Hace como tres meses que el Mocho Chico les dijo a los curitas que le dieran permiso para ir a pasar los domingos en la tarde en la casa de la Bambina. Se efectuó la tercera visita y se quedó. Tanto para el Mocho como para la Bambina —que siempre creyeron que el Mocho Chico los despreciaba— fue una sorpresa muy agradable este antojo del muchacho.
Tiene ahora una urgencia tan repentina y extraña, que es como si se hubieran borrado de su memoria los curitas con sus campanillas y sus paramentos. Pero, con todo, el Mocho Chico no se ha despojado del hábito. Desde que emprendió sus excursiones a la casa de la Bambina, ella se desvive por atenderlo lo mejor posible. Ya es casi un habitante de la casa: el Mocho Chico comprende que, a la muerte del Mocho y de la Bambina, quedará como dueño del prostíbulo y hará lo que quiera con él… aunque todavía no tiene pensado qué va a hacer.
A la hora en que comienza a llegar la clientela, y aparecen los borrachos y las putas, se mete en la cocina, donde está caliente, y se enzarza en largas conversaciones con las mujeres. Muy pronto se hace amigo de ellas. Ni el Mocho ni la Bambina comprenden este cambio del Mocho Chico. A todo esto, el Mocho Grande le había regalado al Mocho Chico lo que quedaba del catalejo: resortes, cristales, tornillos, ruedas, toda una confusión de piezas. Ya no tiene vidrio y no se ve nada con él: no sé sabe para qué puede servir. Sin embargo, el Mocho Chico espera poder arreglar ese instrumento alguna vez. Arístides se queda mirando un poco al hijo de la Elba y de Antonio. ¿Por qué, por qué salió tan igual a él, que ni siquiera tocó a la Elba? Pero sus cuentos, narrados en el aire humeante de las fogatas, pueden haber llevado algún hechizo. Sin embargo, ni él ni la Bambina comprenden este cambio, a no ser por un tardío despertar de sus hambres sexuales: tiene dieciocho años y ya es tiempo.

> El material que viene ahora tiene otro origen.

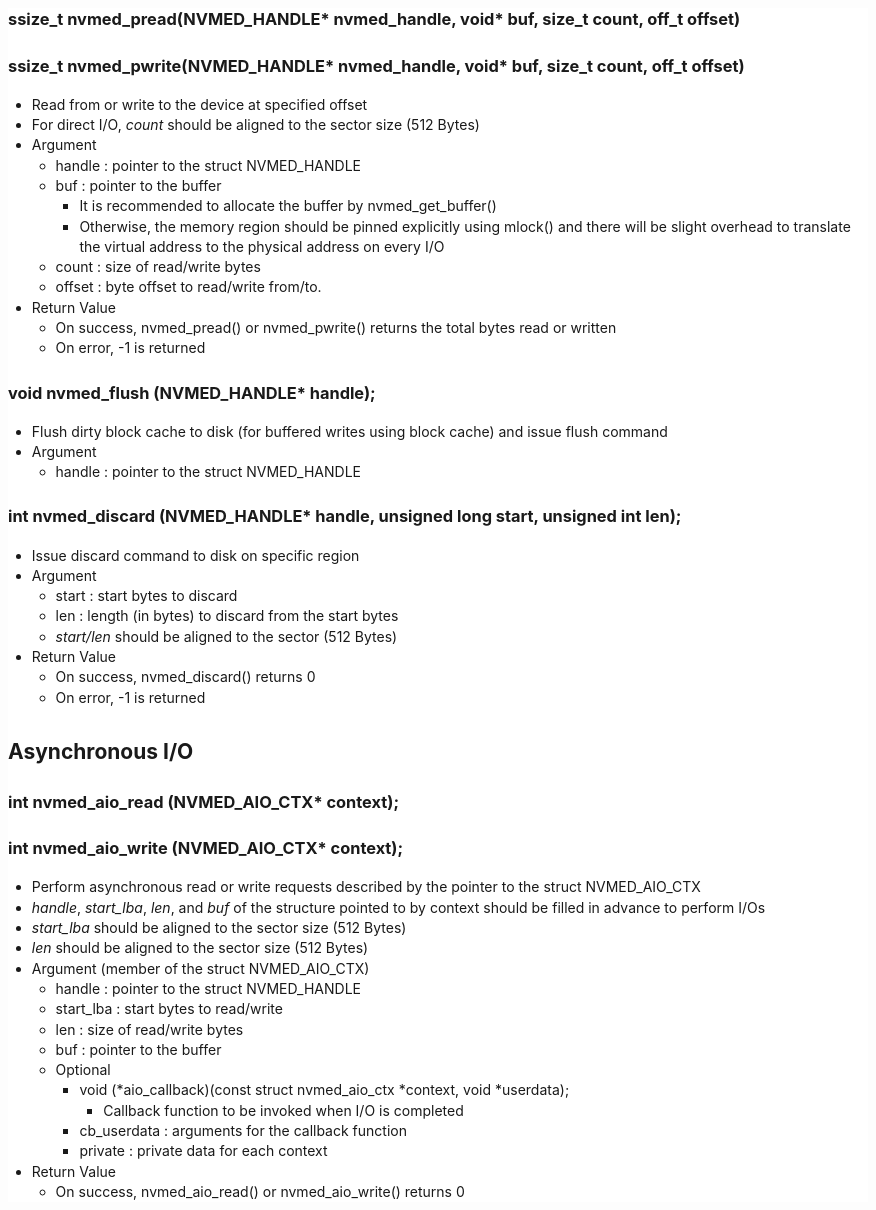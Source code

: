 
### ssize_t nvmed_pread(NVMED_HANDLE* nvmed_handle, void* buf, size_t count, off_t offset)

### ssize_t nvmed_pwrite(NVMED_HANDLE* nvmed_handle, void* buf, size_t count, off_t offset)
* Read from or write to the device at specified offset
* For direct I/O, _count_ should be aligned to the sector size (512 Bytes)
* Argument
    * handle : pointer to the struct NVMED_HANDLE
    * buf : pointer to the buffer
        * It is recommended to allocate the buffer by nvmed_get_buffer()
        * Otherwise, the memory region should be pinned explicitly using mlock() 
          and there will be slight overhead to translate the virtual address to 
          the physical address on every I/O
    * count : size of read/write bytes
    * offset : byte offset to read/write from/to.
* Return Value
    * On success, nvmed_pread() or nvmed_pwrite() returns the total bytes read or written
    * On error, -1 is returned
    
### void nvmed_flush (NVMED_HANDLE* handle);
* Flush dirty block cache to disk (for buffered writes using block cache) and 
  issue flush command 
* Argument
    * handle : pointer to the struct NVMED_HANDLE
    
### int nvmed_discard (NVMED_HANDLE* handle, unsigned long start, unsigned int len);
* Issue discard command to disk on specific region
* Argument
    * start : start bytes to discard
    * len : length (in bytes) to discard from the start bytes
    * _start/len_ should be aligned to the sector (512 Bytes)
* Return Value
    * On success, nvmed_discard() returns 0
    * On error, -1 is returned

## Asynchronous I/O

### int nvmed_aio_read (NVMED_AIO_CTX* context);

### int nvmed_aio_write (NVMED_AIO_CTX* context);
* Perform asynchronous read or write requests described by the pointer to the 
  struct NVMED_AIO_CTX
* _handle_, _start_lba_, _len_, and _buf_ of the structure pointed to by context 
  should be filled in advance to perform I/Os
* _start_lba_ should be aligned to the sector size (512 Bytes)
* _len_ should be aligned to the sector size (512 Bytes)
* Argument (member of the struct NVMED_AIO_CTX)
    * handle : pointer to the struct NVMED_HANDLE
    * start_lba : start bytes to read/write 
    * len : size of read/write bytes 
    * buf : pointer to the buffer
    * Optional
        * void (*aio_callback)(const struct nvmed_aio_ctx *context, void *userdata);
            * Callback function to be invoked when I/O is completed
        * cb_userdata : arguments for the callback function
        * private : private data for each context
* Return Value
    * On success, nvmed_aio_read() or nvmed_aio_write() returns 0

—¿Por qué será? —se pregunta Arístides.
—Por todo el asunto de la familia debe ser —dice la Bambina.
—Pero no somos una familia, tú y yo. No estamos casados por ninguna ley.
—Pero es que yo soy puta.
—No seas tonta. ¿Qué tiene que ver?
En el comedor, el Mocho Chico prende la radio. Se reclina sobre el alféizar de la ventana para mirar la lluvia que cae sobre el mar. Conversa con las putas ociosas que cosen o tejen, les pide que le remienden el hábito.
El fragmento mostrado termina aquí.